══ Information provided ══
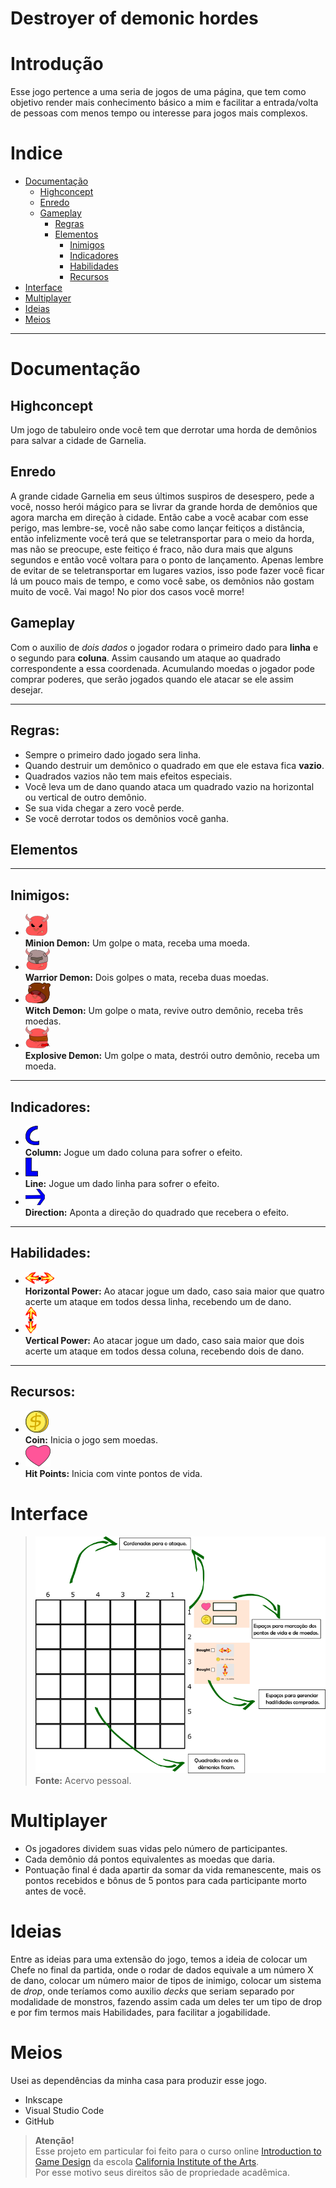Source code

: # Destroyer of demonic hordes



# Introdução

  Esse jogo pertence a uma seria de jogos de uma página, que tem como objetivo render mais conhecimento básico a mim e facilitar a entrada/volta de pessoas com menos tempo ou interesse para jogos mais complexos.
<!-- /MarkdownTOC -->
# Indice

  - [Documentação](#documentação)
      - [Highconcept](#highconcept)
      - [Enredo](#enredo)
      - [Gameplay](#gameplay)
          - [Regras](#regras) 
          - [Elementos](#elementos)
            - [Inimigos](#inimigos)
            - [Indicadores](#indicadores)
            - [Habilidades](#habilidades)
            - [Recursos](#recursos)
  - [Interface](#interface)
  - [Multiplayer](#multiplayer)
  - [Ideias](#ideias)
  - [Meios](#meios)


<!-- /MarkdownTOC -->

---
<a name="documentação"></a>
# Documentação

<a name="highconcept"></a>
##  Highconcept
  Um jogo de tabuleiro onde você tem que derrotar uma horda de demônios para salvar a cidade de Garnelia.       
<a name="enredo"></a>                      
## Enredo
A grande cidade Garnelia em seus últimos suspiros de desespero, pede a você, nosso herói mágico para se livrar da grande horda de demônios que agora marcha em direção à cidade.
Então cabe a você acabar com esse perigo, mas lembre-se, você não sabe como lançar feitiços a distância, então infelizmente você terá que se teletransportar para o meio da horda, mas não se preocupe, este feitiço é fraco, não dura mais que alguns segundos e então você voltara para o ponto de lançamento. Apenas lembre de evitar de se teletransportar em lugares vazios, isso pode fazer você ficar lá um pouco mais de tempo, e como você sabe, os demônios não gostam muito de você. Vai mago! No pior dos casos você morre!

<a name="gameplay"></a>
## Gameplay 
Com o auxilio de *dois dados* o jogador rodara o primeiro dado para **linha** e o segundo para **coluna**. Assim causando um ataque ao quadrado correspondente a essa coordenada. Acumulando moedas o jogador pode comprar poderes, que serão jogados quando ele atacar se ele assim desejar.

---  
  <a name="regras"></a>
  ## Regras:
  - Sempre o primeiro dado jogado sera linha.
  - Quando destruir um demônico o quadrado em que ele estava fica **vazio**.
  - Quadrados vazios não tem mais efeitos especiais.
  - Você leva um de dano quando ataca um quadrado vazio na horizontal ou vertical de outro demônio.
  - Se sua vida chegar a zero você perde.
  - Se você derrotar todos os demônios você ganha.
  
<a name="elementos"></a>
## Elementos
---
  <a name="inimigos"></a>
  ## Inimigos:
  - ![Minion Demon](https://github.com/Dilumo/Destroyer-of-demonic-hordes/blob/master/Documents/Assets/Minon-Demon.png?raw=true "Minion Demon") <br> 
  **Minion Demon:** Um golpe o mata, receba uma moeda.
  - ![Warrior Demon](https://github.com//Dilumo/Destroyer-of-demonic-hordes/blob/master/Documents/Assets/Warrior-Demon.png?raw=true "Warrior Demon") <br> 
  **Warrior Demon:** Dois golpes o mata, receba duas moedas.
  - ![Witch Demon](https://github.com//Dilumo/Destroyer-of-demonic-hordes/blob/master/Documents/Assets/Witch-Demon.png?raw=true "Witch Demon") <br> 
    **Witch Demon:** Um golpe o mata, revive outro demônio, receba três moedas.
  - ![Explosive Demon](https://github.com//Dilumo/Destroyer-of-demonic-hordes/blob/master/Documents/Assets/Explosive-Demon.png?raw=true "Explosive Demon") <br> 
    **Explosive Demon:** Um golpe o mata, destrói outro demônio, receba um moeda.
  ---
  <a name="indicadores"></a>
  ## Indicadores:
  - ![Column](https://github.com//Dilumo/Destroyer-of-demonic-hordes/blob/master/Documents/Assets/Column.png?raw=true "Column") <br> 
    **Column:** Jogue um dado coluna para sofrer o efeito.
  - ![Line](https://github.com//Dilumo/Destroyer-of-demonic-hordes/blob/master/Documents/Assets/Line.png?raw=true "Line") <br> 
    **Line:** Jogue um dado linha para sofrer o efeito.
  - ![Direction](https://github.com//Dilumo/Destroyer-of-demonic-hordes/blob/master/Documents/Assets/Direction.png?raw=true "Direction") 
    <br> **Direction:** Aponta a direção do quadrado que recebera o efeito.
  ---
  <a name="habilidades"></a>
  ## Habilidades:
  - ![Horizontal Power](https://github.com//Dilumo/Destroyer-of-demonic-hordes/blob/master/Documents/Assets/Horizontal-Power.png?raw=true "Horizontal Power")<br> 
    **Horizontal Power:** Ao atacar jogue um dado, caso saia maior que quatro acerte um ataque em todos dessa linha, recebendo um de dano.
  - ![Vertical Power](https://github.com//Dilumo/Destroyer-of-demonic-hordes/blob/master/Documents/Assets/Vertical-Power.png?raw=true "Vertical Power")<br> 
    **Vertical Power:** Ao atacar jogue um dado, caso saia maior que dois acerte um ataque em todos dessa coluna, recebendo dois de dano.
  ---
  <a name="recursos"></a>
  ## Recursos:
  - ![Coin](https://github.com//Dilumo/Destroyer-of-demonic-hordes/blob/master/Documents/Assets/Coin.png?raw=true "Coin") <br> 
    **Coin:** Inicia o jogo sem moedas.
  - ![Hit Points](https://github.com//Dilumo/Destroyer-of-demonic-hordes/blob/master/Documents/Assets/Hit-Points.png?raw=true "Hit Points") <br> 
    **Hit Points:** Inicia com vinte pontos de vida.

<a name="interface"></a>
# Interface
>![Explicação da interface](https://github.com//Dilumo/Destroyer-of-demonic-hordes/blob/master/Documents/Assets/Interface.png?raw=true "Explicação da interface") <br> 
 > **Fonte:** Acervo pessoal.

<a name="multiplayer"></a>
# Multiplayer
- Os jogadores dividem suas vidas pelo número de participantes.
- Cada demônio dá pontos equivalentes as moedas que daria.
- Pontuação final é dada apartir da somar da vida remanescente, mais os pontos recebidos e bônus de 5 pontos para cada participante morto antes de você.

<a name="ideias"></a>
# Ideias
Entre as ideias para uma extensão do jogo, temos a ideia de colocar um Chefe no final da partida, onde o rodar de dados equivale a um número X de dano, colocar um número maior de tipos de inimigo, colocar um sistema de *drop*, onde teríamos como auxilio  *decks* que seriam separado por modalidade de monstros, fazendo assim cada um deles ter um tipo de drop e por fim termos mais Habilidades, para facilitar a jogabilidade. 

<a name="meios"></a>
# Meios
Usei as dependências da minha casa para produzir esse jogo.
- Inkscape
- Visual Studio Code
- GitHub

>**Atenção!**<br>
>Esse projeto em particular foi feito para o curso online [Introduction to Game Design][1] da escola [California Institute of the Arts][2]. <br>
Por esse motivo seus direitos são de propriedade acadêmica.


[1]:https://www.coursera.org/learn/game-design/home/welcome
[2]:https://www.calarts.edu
═══
● **Assigned task**: All lines above with "cidade" in them should be returned.

● **Result for this exercise**:
  Um jogo de tabuleiro onde você tem que derrotar uma horda de demônios para salvar a cidade de Garnelia.       
A grande cidade Garnelia em seus últimos suspiros de desespero, pede a você, nosso herói mágico para se livrar da grande horda de demônios que agora marcha em direção à cidade.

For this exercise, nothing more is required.